* Task statement
Please tally the lines in the data below that include the string "非生产性劳动", and reply with only the total.

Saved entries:
#####

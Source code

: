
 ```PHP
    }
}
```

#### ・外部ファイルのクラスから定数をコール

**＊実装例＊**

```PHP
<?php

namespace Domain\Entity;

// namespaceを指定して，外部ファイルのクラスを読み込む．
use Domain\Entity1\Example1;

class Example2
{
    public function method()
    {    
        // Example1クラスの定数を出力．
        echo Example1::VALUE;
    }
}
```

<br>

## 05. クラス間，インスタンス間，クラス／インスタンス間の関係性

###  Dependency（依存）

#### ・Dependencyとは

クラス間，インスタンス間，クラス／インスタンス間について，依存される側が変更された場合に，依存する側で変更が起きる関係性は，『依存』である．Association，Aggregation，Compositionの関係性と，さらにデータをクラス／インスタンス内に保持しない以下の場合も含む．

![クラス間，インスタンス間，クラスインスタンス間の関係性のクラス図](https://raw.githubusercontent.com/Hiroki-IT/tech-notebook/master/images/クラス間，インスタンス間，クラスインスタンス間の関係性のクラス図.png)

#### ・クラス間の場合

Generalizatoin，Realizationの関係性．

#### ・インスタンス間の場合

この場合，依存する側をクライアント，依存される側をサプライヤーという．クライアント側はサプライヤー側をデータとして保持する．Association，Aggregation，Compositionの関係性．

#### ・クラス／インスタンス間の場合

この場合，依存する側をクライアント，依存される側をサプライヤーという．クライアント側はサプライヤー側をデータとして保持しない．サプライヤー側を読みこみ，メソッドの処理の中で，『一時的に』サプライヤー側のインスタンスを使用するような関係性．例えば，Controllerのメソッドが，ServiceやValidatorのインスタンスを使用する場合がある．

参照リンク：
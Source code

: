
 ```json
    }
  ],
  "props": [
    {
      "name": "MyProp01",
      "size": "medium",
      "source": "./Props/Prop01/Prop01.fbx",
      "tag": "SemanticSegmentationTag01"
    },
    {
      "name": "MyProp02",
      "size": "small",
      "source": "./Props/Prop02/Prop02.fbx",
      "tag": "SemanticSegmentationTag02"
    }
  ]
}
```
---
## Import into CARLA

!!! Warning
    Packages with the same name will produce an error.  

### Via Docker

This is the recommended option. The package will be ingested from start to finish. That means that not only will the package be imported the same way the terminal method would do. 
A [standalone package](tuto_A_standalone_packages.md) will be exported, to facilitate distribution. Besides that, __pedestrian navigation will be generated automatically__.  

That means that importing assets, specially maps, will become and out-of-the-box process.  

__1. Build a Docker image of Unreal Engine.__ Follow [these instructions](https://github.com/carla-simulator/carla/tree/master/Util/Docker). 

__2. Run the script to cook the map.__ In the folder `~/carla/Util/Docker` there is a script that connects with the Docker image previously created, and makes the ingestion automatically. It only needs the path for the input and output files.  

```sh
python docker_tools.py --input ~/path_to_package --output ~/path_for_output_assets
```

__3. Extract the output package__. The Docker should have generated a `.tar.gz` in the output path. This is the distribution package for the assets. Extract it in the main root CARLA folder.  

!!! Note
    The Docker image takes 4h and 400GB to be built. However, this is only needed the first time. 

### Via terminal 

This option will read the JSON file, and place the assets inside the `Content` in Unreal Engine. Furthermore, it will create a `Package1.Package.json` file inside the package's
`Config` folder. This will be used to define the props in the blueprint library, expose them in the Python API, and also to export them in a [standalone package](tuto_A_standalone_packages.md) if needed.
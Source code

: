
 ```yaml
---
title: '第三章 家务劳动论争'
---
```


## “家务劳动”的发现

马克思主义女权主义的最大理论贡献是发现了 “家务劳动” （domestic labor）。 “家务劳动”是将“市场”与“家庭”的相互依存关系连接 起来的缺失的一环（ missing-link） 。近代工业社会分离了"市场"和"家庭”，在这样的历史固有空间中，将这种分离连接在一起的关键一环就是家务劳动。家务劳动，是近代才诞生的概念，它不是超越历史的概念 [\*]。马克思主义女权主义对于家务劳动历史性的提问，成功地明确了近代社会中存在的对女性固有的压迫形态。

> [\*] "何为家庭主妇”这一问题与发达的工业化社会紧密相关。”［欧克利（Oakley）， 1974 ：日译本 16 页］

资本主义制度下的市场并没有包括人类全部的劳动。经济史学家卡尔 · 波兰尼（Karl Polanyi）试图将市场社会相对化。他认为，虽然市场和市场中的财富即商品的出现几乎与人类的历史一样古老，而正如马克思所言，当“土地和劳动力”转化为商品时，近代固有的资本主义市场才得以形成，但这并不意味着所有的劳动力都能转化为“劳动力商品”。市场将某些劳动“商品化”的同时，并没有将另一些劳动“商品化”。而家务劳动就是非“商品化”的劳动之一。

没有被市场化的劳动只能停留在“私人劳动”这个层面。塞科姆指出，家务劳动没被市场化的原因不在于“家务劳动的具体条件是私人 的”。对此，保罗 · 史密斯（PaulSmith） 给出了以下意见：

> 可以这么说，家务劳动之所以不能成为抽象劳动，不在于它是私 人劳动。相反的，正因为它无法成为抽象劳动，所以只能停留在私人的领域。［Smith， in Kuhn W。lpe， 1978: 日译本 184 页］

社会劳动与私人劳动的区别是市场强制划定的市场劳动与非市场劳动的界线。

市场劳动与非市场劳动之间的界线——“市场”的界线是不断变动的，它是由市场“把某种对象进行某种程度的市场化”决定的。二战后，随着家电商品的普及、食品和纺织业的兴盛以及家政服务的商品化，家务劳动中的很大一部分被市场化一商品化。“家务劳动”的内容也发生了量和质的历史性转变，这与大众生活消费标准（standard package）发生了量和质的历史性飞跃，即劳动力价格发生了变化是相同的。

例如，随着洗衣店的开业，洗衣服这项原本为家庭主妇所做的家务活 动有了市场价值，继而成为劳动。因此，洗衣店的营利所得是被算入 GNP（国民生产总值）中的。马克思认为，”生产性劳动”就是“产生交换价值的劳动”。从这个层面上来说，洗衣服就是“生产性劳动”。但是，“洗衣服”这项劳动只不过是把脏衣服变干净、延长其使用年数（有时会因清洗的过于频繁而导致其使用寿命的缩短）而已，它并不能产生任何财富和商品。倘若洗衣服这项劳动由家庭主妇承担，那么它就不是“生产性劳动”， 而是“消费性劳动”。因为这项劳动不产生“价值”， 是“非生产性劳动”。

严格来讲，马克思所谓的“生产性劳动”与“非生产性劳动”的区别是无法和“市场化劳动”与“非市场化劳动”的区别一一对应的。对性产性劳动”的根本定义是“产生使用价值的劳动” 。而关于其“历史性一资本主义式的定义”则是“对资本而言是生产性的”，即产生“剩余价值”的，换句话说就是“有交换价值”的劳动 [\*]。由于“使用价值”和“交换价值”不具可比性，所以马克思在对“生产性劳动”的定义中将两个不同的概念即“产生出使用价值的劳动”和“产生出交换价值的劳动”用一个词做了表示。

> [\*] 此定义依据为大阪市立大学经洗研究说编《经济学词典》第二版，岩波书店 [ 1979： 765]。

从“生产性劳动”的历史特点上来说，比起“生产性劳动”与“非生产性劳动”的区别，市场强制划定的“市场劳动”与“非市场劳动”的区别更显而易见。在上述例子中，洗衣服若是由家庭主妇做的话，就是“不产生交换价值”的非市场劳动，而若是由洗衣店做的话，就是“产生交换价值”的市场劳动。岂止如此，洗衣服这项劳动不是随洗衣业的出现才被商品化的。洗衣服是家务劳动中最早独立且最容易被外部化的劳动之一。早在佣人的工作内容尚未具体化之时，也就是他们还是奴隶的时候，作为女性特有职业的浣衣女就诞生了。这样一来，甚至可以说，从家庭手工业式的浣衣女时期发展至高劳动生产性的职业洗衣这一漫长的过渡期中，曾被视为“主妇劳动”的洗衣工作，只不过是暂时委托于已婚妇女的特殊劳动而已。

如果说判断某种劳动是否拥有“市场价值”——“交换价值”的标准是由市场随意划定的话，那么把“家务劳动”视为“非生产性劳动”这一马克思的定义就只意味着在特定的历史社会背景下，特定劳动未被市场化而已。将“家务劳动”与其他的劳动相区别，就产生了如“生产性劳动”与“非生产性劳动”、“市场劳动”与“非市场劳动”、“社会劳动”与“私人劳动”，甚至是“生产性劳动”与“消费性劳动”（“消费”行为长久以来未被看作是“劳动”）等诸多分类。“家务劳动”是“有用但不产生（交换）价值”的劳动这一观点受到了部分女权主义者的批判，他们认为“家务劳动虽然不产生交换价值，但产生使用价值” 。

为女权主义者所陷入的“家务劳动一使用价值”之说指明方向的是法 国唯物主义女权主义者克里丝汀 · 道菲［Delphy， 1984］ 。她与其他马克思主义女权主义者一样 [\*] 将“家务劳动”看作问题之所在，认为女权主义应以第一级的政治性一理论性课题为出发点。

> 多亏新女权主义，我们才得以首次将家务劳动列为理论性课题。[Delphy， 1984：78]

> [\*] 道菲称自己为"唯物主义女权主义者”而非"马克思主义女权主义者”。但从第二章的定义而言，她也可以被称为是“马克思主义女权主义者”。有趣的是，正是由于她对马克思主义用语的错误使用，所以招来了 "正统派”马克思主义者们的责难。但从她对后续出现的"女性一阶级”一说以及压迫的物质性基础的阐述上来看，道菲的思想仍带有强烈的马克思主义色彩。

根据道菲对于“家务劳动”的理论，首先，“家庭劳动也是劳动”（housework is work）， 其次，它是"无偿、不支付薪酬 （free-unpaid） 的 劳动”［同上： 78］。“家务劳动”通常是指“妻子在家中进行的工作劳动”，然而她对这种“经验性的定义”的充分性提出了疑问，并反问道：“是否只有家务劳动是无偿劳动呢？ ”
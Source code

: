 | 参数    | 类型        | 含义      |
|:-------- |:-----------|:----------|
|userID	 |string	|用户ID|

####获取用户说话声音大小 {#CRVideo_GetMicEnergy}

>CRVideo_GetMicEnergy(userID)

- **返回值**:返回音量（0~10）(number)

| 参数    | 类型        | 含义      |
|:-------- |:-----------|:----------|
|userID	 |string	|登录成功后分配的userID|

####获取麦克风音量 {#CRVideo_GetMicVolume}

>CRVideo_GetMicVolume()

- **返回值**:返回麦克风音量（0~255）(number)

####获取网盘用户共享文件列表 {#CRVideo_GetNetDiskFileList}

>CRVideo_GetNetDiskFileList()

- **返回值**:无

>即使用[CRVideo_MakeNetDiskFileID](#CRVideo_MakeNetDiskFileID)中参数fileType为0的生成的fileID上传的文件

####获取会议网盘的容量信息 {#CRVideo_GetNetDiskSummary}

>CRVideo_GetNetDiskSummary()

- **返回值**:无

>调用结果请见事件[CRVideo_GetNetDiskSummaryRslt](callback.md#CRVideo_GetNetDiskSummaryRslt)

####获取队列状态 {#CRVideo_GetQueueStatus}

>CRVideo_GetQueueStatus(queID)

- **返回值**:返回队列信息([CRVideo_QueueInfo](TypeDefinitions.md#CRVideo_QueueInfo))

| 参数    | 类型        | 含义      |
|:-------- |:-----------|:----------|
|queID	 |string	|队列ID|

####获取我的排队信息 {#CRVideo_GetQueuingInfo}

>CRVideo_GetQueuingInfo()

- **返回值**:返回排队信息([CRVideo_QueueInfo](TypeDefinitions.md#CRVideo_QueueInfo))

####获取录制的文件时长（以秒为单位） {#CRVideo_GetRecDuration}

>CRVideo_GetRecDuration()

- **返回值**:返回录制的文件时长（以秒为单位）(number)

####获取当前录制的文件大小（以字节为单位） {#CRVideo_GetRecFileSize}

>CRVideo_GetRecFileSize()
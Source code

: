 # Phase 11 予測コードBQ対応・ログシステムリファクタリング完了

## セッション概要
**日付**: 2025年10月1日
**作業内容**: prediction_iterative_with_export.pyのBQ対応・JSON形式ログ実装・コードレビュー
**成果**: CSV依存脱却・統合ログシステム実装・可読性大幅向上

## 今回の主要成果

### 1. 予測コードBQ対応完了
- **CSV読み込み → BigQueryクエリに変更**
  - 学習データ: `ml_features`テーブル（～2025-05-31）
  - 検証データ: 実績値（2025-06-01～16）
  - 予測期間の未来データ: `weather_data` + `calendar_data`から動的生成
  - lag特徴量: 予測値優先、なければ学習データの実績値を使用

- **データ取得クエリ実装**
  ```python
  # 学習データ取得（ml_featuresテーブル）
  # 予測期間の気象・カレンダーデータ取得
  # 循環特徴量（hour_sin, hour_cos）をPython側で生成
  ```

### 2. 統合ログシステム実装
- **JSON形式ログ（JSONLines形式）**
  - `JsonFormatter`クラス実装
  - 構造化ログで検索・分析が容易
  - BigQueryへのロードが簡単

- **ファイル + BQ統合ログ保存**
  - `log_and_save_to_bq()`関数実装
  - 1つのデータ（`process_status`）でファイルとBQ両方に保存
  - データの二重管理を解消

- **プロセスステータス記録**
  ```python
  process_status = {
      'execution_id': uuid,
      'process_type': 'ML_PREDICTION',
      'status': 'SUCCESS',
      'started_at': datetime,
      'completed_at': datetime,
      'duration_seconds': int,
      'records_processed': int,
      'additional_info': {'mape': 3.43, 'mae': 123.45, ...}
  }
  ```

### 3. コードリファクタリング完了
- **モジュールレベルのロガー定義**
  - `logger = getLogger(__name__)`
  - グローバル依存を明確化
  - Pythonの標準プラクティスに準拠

#####

* Task solution
4